The JSR-168 and related WSRP standards are intended to facility this but are they too late?
Something old … new again
Once upon a time, way back when a big disk was just M’s and RAM was merely K’s, our stone age solution to "integration" was to get different applications to at least run on the same terminal — and even that was rough.  I don’t remember that we even had a name for that.  Fast forward about 20 years and we call it "integration at the glass".
Of course, it’s more than just glass.
The real deal is that we now have a common UI framework (HTML/Javascript) and network communication standards(HTML) that allow even the oldest and crufty’st legacy apps [mostly] to appear together in harmony on the same desktop.  So why build a portal when you already have a browser?
Granted, that is something of a simplification.  There’s still some tricky stuff to work out, like common authentication and inter-app state synchronization to name two, but those are arguably as easy to solve near the desktop as they are on the server — the network connection is simply not the barrier it once was.  We no longer are looking at making the binary choice between thin-client and thick-client, but instead can spread application functionality almost arbitrarily across what was once the "great divide".

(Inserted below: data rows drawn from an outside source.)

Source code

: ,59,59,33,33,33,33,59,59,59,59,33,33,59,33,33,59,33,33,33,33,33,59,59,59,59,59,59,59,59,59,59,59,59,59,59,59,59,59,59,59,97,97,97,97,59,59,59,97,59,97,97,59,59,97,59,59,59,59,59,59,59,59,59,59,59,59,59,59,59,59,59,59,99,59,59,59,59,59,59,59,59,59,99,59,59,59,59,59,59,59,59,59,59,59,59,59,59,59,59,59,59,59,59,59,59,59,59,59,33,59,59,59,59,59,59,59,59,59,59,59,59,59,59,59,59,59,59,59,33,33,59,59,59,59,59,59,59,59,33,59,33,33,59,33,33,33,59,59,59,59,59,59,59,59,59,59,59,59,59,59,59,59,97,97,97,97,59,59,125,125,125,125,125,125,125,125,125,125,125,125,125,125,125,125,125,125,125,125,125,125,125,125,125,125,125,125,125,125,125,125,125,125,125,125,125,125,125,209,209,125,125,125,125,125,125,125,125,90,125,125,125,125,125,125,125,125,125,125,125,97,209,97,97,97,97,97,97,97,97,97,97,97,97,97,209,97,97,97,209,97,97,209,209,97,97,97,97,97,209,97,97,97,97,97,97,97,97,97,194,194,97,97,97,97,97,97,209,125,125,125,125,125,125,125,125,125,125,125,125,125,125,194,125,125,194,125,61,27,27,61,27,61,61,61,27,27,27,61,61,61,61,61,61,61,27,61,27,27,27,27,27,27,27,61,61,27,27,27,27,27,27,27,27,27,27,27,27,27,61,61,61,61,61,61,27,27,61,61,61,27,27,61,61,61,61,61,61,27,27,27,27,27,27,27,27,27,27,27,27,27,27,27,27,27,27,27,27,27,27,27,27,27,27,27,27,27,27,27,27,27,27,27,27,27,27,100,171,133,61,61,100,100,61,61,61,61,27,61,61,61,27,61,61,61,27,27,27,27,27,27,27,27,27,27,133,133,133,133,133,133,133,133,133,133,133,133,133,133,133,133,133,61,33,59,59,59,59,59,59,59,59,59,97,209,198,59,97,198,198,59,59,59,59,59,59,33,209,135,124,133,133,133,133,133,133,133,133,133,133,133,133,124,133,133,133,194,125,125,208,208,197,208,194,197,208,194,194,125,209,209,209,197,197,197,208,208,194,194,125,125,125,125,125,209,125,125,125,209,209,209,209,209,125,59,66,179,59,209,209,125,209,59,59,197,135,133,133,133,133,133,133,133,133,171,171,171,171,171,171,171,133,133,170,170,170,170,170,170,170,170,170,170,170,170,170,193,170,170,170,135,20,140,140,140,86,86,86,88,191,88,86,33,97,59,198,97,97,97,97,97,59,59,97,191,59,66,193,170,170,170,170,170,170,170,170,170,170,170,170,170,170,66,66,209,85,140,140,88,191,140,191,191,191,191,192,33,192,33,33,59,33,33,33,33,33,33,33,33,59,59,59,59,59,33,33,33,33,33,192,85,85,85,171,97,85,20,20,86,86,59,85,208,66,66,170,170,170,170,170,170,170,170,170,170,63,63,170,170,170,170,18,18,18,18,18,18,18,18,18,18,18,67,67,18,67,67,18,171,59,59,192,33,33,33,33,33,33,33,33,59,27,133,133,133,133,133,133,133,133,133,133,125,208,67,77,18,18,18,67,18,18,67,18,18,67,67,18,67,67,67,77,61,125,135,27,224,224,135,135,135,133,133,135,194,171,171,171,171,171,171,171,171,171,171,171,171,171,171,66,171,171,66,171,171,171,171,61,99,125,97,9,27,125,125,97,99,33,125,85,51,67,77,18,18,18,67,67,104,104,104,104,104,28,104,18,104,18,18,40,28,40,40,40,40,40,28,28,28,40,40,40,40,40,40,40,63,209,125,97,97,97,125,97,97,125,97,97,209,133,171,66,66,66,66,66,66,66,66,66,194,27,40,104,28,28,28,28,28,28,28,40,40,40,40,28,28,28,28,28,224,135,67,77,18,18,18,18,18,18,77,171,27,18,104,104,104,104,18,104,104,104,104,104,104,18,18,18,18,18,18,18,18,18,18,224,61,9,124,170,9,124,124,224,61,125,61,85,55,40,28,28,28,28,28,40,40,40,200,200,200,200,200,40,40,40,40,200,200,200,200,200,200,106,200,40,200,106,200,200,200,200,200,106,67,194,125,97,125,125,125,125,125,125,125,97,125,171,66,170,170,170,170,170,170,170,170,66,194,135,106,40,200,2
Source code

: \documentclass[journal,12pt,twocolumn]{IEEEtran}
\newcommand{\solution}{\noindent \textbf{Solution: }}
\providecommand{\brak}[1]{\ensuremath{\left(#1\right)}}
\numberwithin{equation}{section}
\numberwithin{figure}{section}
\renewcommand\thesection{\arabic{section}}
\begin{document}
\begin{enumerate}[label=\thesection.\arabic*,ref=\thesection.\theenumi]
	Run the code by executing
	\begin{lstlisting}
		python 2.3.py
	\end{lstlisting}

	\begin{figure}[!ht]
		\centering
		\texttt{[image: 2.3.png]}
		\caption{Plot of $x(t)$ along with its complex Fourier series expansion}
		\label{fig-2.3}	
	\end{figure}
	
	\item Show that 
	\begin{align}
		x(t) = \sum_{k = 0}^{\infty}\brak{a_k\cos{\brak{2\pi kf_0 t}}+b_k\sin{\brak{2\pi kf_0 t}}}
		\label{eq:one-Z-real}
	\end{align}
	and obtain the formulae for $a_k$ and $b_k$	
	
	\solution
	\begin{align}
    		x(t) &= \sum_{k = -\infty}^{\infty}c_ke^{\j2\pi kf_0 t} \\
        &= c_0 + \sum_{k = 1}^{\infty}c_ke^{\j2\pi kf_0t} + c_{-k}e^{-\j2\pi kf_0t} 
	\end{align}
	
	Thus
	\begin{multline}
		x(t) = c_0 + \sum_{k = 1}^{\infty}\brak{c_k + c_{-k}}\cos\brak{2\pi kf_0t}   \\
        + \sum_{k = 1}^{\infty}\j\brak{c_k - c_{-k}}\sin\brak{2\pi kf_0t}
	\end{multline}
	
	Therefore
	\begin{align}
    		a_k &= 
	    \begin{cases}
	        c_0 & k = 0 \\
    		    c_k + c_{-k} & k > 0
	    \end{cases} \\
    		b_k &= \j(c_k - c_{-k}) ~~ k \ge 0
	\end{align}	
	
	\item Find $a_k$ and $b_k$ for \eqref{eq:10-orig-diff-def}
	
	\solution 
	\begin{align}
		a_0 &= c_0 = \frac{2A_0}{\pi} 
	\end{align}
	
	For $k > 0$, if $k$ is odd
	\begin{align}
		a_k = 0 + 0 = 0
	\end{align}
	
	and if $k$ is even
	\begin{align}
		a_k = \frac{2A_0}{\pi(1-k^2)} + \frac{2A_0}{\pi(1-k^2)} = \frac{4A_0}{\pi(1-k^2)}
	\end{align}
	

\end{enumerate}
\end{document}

The choice is where you do your mashing.
If you mash using WSRP, we call the result a portal, but if you mash in the browser, you’re suddenly a Web2.0 social app — and likely with a better valuation too. 😉
Now, I do think there is an unanswered technology question here and that is the life cycle cost of these semi-thin clients — our tools are simply better and more mature for server style implementation approaches.  This is changing.
A real test case
An application we recently built at StomperNet is split in just this way.  It is composed of two user facing components implemented in Firefox that wrap local functionality as well as remote services hosted by a PHP server.  There were some lessons learned, both positive and not, but on balance our approach provided solution features that would have been very difficult to provide any other way.  With the maturation of XULRunner we can expect this type of application partitioning to become even easier.